Exercise materials:
※

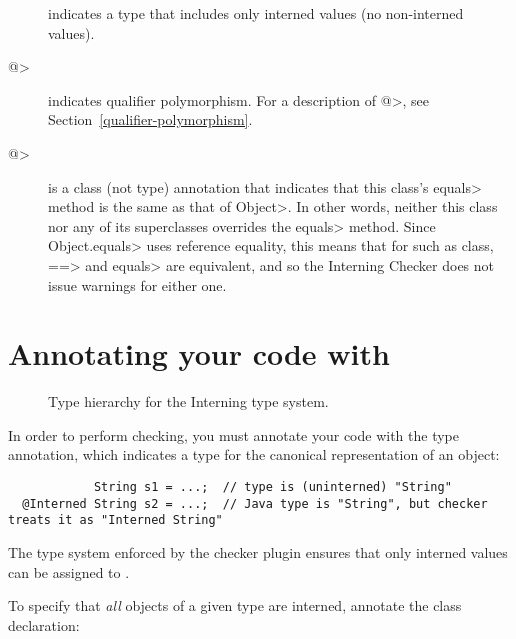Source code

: \begin{description}

\item[]
  indicates a type that includes only interned values (no non-interned
  values).

\item[\<@>]
  indicates qualifier polymorphism.  For a description of
  \<@>, see
  Section~\ref{qualifier-polymorphism}.

\item[\<@>]
  is a class (not type) annotation that indicates that this class's
  \<equals> method is the same as that of \<Object>.  In other words,
  neither this class nor any of its superclasses overrides the \<equals>
  method.  Since \<Object.equals> uses reference equality, this means that
  for such as class, \<==> and \<equals> are equivalent, and so the
  Interning Checker does not issue warnings for either one.

\end{description}


\section{Annotating your code with \label{annotating-with-interned}}

\begin{figure}
\caption{Type hierarchy for the Interning type system.}
\label{fig:interning-hierarchy}
\end{figure}

In order to perform checking, you must annotate your code with the 
type annotation, which indicates a type for the canonical representation of an
object:

\begin{Verbatim}
            String s1 = ...;  // type is (uninterned) "String"
  @Interned String s2 = ...;  // Java type is "String", but checker treats it as "Interned String"
\end{Verbatim}

The type system enforced by the checker plugin ensures that only interned
values can be assigned to .

To specify that \emph{all} objects of a given type are interned, annotate the
class declaration:

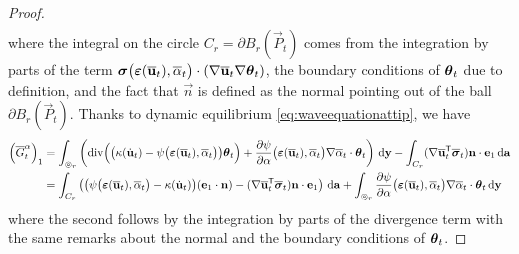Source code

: \begin{proof}
\begin{multline*}
\end{multline*}
where the integral on the circle $C_r=\partial B_r(\vec{P}_t)$ comes from the integration by parts of the term $\sig\bigl(\eps(\overline{\vec{u}}_t),\overline{\alpha}_t\bigr)\cdot(\nabla\overline{\vec{u}}_t\nabla\vtheta_t)$, the boundary conditions of $\vtheta_t$ due to definition, and the fact that $\vec{n}$ is defined as the normal pointing out of the ball $\partial B_r(\vec{P}_t)$. Thanks to dynamic equilibrium \eqref{eq:waveequationattip}, we have
\begin{align*}
\left(\overline{G}^\alpha_t\right)_1 &= \int_{\circledcirc_r}\left(\div\Bigl(\bigl(\kappa(\dot{\vec{u}}_t)-\psi\bigl(\eps(\overline{\vec{u}}_t),\overline{\alpha}_t\bigr)\bigr)\vtheta_t\Bigr)+\frac{\partial\psi}{\partial\alpha}\bigl(\eps(\overline{\vec{u}}_t),\overline{\alpha}_t\bigr)\nabla\overline{\alpha}_t\cdot\vtheta_t\right)\D{\vec{y}}-\int_{C_r}(\nabla\overline{\vec{u}}_t^\mT\overline{\sig}_t)\vec{n}\cdot\vec{e}_1\D{\vec{a}} \\
&= \int_{C_r}\left(\bigl(\psi\bigl(\eps(\overline{\vec{u}}_t),\overline{\alpha}_t\bigr)-\kappa(\dot{\vec{u}}_t)\bigr)(\vec{e}_1\cdot\vec{n})-(\nabla\overline{\vec{u}}_t^\mT\overline{\sig}_t)\vec{n}\cdot\vec{e}_1\right)\D{\vec{a}}+\int_{\circledcirc_r}\frac{\partial\psi}{\partial\alpha}\bigl(\eps(\overline{\vec{u}}_t),\overline{\alpha}_t\bigr)\nabla\overline{\alpha}_t\cdot\vtheta_t\D{\vec{y}}
\end{align*}
where the second follows by the integration by parts of the divergence term with the same remarks about the normal and the boundary conditions of $\vtheta_t$.


\end{proof}
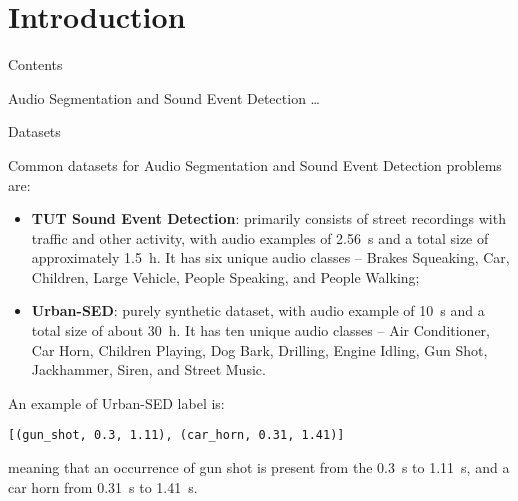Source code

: 

\section[Introduction]{Introduction}

	\begin{frame}{Contents}
			
		\tableofcontents
		
		\note{
			\dots			
		}		
		
	\end{frame}
	
	\begin{frame}{Audio Segmentation and Sound Event Detection}
		\dots		
		
		\note{
			\dots
		}
	\end{frame}
	
	\begin{frame}{Datasets}
	
		Common datasets for Audio Segmentation and Sound Event Detection problems are:
		
		\begin{itemize}
			\item \textbf{TUT Sound Event Detection}: primarily consists of street recordings with traffic and other activity, with audio examples of \SI{2.56}{\second} and a total size of approximately \SI{1.5}{\hour}. It has six unique audio classes -- Brakes Squeaking, Car, Children, Large Vehicle, People Speaking, and People Walking;
			\item \textbf{Urban-SED}: purely synthetic dataset, with audio example of \SI{10}{\second} and a total size of about \SI{30}{\hour}. It has ten unique audio classes -- Air Conditioner, Car Horn, Children Playing, Dog Bark, Drilling, Engine Idling, Gun Shot, Jackhammer, Siren, and Street Music.
		\end{itemize}
		
		An example of Urban-SED label is:\\
		\centerline{\texttt{[(gun\_shot, 0.3, 1.11), (car\_horn, 0.31, 1.41)]}}
		meaning that an occurrence of gun shot is present from the \SI{0.3}{\second} to \SI{1.11}{\second}, and a car horn from \SI{0.31}{\second} to \SI{1.41}{\second}.
		
		\note{
			\dots
		}
	\end{frame}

※

Exercise details: Tally the lines of the listing that include "same". Nothing but the resulting number should be returned.

Reply to the exercise: 2